2007年02月25日(日) 『一匹の羊を求めて』

「ひとりの罪人が悔い改めるなら、悔い改める必要のない九十九人の正しい人にまさる喜びが天にあるのです。」 ルカ15:7

神様の愛、救い、恵み、天国を指し示すたとえ話が、いくつか聖書に書かれています。今日のテーマである99匹の羊と失われた1匹の羊のたとえ話も、そのうちの一つで、イエス様が語られたものの中でも有名なものでしょう。100匹の羊のうち、1匹がいなくなったら、「1匹くらいいいか」とは思わないで、その1匹のために命を投げ出しても捜し求めるのだと、良い羊飼いとはそういうものなのだと書かれています。

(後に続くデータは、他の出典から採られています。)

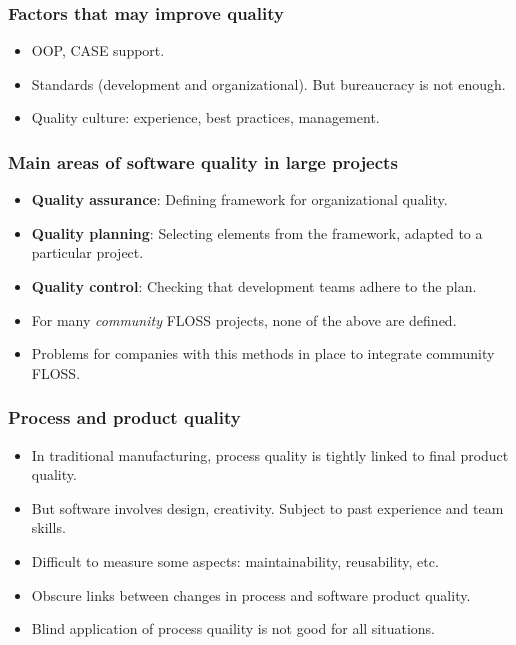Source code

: \documentclass{beamer}
\begin{document}

\begin{frame}
 \frametitle{Factors that may improve quality}
 \begin{itemize}
 \item OOP, CASE support.
 \item Standards (development and organizational). But bureaucracy is not enough.
 \item Quality culture: experience, best practices, management.
 \end{itemize}
\end{frame}


\begin{frame}
 \frametitle{Main areas of software quality in large projects}
 \begin{itemize}
  \item \textbf{Quality assurance}: Defining framework for organizational quality.
  \item \textbf{Quality planning}: Selecting elements from the framework, adapted
  to a particular project.
  \item \textbf{Quality control}: Checking that development teams adhere to the plan.
  \item For many \textit{community} FLOSS projects, none of the above are defined.
  \item Problems for companies with this methods in place to integrate community FLOSS.
 \end{itemize}
\end{frame}


\begin{frame}
 \frametitle{Process and product quality}
 \begin{itemize}
 \item In traditional manufacturing, process quality is tightly linked to final product quality.
 \item But software involves design, creativity. Subject to past experience and team skills.
 \item Difficult to measure some aspects: maintainability, reusability, etc.
 \item Obscure links between changes in process and software product quality.
 \item Blind application of process quaility is not good for all situations.
 \end{itemize}
\end{frame}
\end{document}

聖書では、神様が羊飼い、人は羊として、度々語られています。羊は、実に弱い存在で、自分だけでは生きていけません。「Sheep」は複数形でも「s」を付けませんが、それは群れでいることが当たり前だからという説があります。他には「fish」もそうですね。なるほど、一匹狼ならぬ一匹羊っていうのは見たことがありません。ですが、人間は自分勝手に生きようと思えば、そうして生きることが可能です。羊とはだいぶ違うような感じもします。でも、羊飼いなる神様のもとを離れて生きることは、本当に生きているということになるのでしょうか? この地上の生涯はそれで何とかできたとしても、永遠の命を得ることはできません。そういう意味では、羊飼いなる神様から離れて、人は生きることは決して出来ないのです。神様から離れて生きる自分勝手な人間を、神様はとことん愛して、捜し求めておられると、聖書はそのように語っています。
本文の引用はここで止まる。